Before Halsey was a Grammy-nominated artist, she was a homeless teen who considered delving into sex work as a means of survival.
The 24-year-old singer, born Ashley Nicolette Frangipane, opened up about the hard times in her past while speaking at the Ending Youth Homelessness: A Benefit for My Friend’s Place gala on Saturday in Los Angeles, California. Youth homelessness is a “deadly epidemic,” she said, before describing how living on the streets was a matter of “life or death” for her.
“When I was living in New York, I was a teenager. My friends were picking out decorations for their dorms, and I was debating on whether or not I should let a stranger inside of me so I could pay for my next meal,” she said.
“It wasn’t because I did something bad. It wasn’t because something was wrong with me, and it wasn’t because my parents didn't love me, because they did very much," she continued. "But a series of unfortunate circumstances led me to be in that position, and it can happen to absolutely anyone.”

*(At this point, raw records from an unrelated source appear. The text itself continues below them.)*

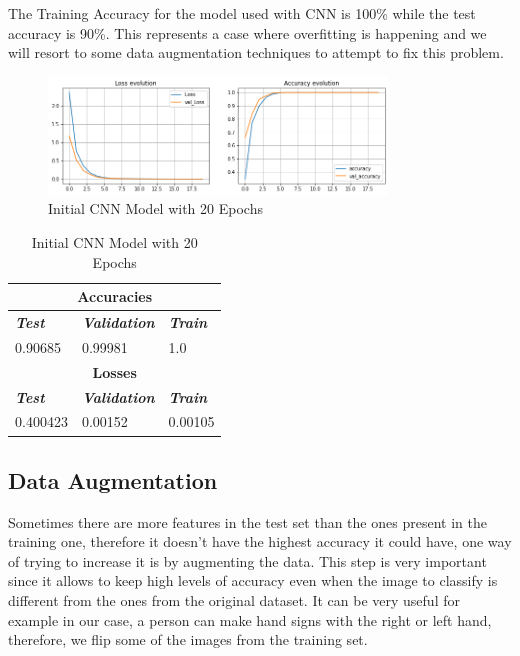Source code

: \documentclass[conference]{IEEEtran}
\begin{document}
The Training Accuracy for the model used with CNN is 100\% while the test accuracy is 90\%. This represents a case where overfitting is happening and we will resort to some data augmentation techniques to attempt to fix this problem.

\begin{figure}[htbp]
    \centerline{\includegraphics[width=9cm]{img/initial_model_noDataAug_20ep.png}}
    \caption{Initial CNN Model with 20 Epochs}
    \label{fig:hist_train_classes}
\end{figure}

\begin{table}[htbp]
\caption{Initial CNN Model with 20 Epochs}
\begin{center}
\begin{tabular}{|p{2cm}|p{2cm}|p{2cm}|}
\hline
\multicolumn{3}{|c|}{\textbf{Accuracies}} \\
\hline
\textbf{\textit{Test}}& \textbf{\textit{Validation}}& \textbf{\textit{Train}} \\
\hline
0.90685 & 0.99981 & 1.0 \\
\hline
\multicolumn{3}{|c|}{\textbf{Losses}} \\
\hline
\textbf{\textit{Test}}& \textbf{\textit{Validation}}& \textbf{\textit{Train}} \\
\hline
0.400423 & 0.00152 & 0.00105 \\
\hline
\end{tabular}
\end{center}
\end{table}

\subsection{Data Augmentation}

Sometimes there are more features in the test set than the ones present in the training one, therefore it doesn't have the highest accuracy it could have, one way of trying to increase it is by augmenting the data. This step is very important since it allows to keep high levels of accuracy even when the image to classify is different from the ones from the original dataset. It can be very useful for example in our case, a person can make hand signs with the right or left hand, therefore, we flip some of the images from the training set.
\end{document}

Halsey previously opened up about her rocky path to stardom in an interview with Rolling Stone in 2016. She was accepted into the Rhode Island School of Design but couldn't afford to go, and had no interest in local options. She got kicked out of her parent’s house after dropping out of community college and was left homeless with no phone service, health insurance, or money, she recalled.
“I remember one time I had $9 in my bank account, and bought a four-pack of Red Bull and used it to stay up overnight over the course of two or three days, because it was less dangerous to not sleep than it was to sleep somewhere random and maybe get raped or kidnapped,” she said.
She spent her time either couch-hopping among her friend group of “degenerate stoners” or occasionally staying with her grandmother, she said.
But as she shared at the gala on Saturday night, everything changed for her when she met music executive Jeremy Vuernick of Capitol Music Group, who would later give her a record deal.
“When I met him, I had crazy hair, I had one demo in my pocket and I was carrying a gray duffel bag,” she said. “Sat down in his office, sat down in his cubicle, and he asked me, ‘What’s in the bag?’ And I looked him dead in the eyes and I said, ‘This is my house.’”
She went on to say that everyone deserves help and support, regardless of whether or not they’re destined to be a star.
“While it’s very exciting that I am a record-selling, show-playing pop star, when I tell people that story, they go, ‘Oh my gosh, you went from being homeless to being a pop star, that’s amazing. We should help these people because we don’t know what they could become,’” she said. “Wrong. We shouldn’t help because we think because there’s a chance that they could turn into a celebrity. We shouldn’t help because they could really make something of themselves — because they are something right now.”
“I know better than anyone how important having a creative outlet is when you’re in a time of need, but this is so much bigger than arts and crafts,” she continued. “This is life or death, and I hope that you take it very, very seriously. I really do.”